Saturday, September 17, 2016

"The Witkiewicz Reader" by Stanisław Ignacy Witkiewicz (Edited, Translated, and with an introduction by Daniel Gerould


"The Witkiewicz Reader" Edited by Daniel Gerould (Northwestern University Press)
There is the joy of going to a used bookstore, for instance, Alias East, on Glendale Blvd. and picking up a totally unknown author and his book. Stanisław Ignacy Witkiewiez, or better known in his home country of Poland, as Witkacy. "The Witkiewicz Reader" is an anthology of his various writings from 1914 to the date of his death (by suicide) in 1939. He lived through tough times in his country or part of that world, and his writings reflect, not realistically, but at least spiritually or aesthetically, the period that he lived in.

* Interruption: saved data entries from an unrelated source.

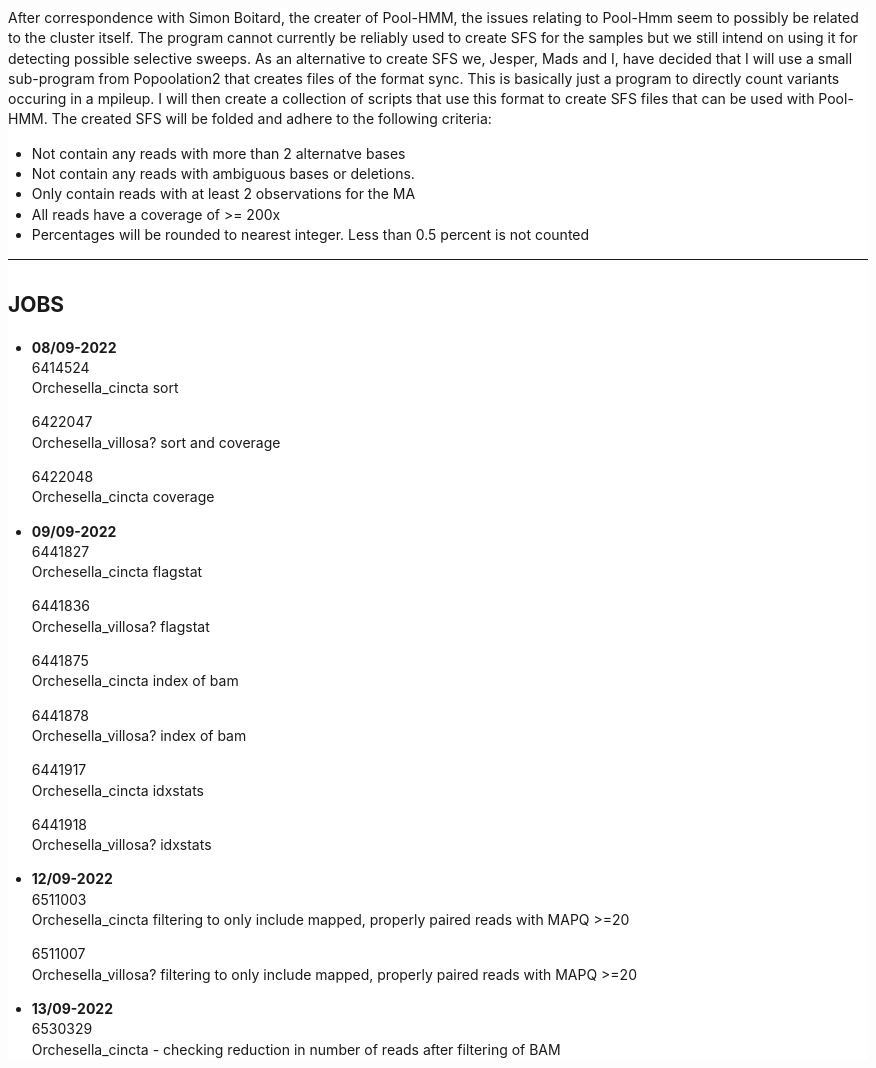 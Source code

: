 After correspondence with Simon Boitard, the creater of Pool-HMM, the issues relating to Pool-Hmm seem to possibly be related to the cluster itself. The program cannot currently be reliably used to create SFS for the samples but we still intend on using it for detecting possible selective sweeps. As an alternative to create SFS we, Jesper, Mads and I, have decided that I will use a small sub-program from Popoolation2 that creates files of the format sync. This is basically just a program to directly count variants occuring in a mpileup. I will then create a collection of scripts that use this format to create SFS files that can be used with Pool-HMM.
The created SFS will be folded and adhere to the following criteria:

- Not contain any reads with more than 2 alternatve bases
- Not contain any reads with ambiguous bases or deletions.
- Only contain reads with at least 2 observations for the MA
- All reads have a coverage of >= 200x
- Percentages will be rounded to nearest integer. Less than 0.5 percent is not counted

---

## **JOBS**

- **08/09-2022**  
    6414524  
    Orchesella_cincta sort

    6422047  
    Orchesella_villosa? sort and coverage  

    6422048  
    Orchesella_cincta coverage  

- **09/09-2022**  
    6441827  
    Orchesella_cincta flagstat

    6441836  
    Orchesella_villosa? flagstat

    6441875  
    Orchesella_cincta index of bam

    6441878  
    Orchesella_villosa? index of bam

    6441917  
    Orchesella_cincta idxstats

    6441918  
    Orchesella_villosa? idxstats

- **12/09-2022**  
    6511003  
    Orchesella_cincta filtering to only include mapped, properly paired reads with MAPQ >=20

    6511007  
    Orchesella_villosa? filtering to only include mapped, properly paired reads with MAPQ >=20

- **13/09-2022**  
    6530329  
    Orchesella_cincta - checking reduction in number of reads after filtering of BAM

Which, looking back, was not so good.


He was not only a writer, but also painter, commercial portrait painter, philosopher, playwright, photographer and a huge experimenter in narcotics. In that sense of structure he sort of resembles Artaud, but without the madness, but clearly with the emotional attachment to his life and the things that went wrong in that life as well. Personally I don't find his fiction that interesting, but on the other hand, his essay on drugs is very interesting, as well as his letters to a friend. He is probably one of the first 'aesthetic' writer to focus on the effects of peyote and cocaine. Almost scientifically minded, but.... well, he's an artist, so that aspect totally rears its head in. In that specific sense, he resembles William S. Burroughs - in fact, if he lived just a tad longer, I think he would be a Beat. 


Reading a best of, which is basically selections of that author's writings, one gets a pretty good snapshot of one's work. I'm curious to actually read an entire novel by him. If that's possible, and in English. Daniel Gerald, did a good job in choosing the material and he also places his life in chronicle time - so it's very much of a biography as well.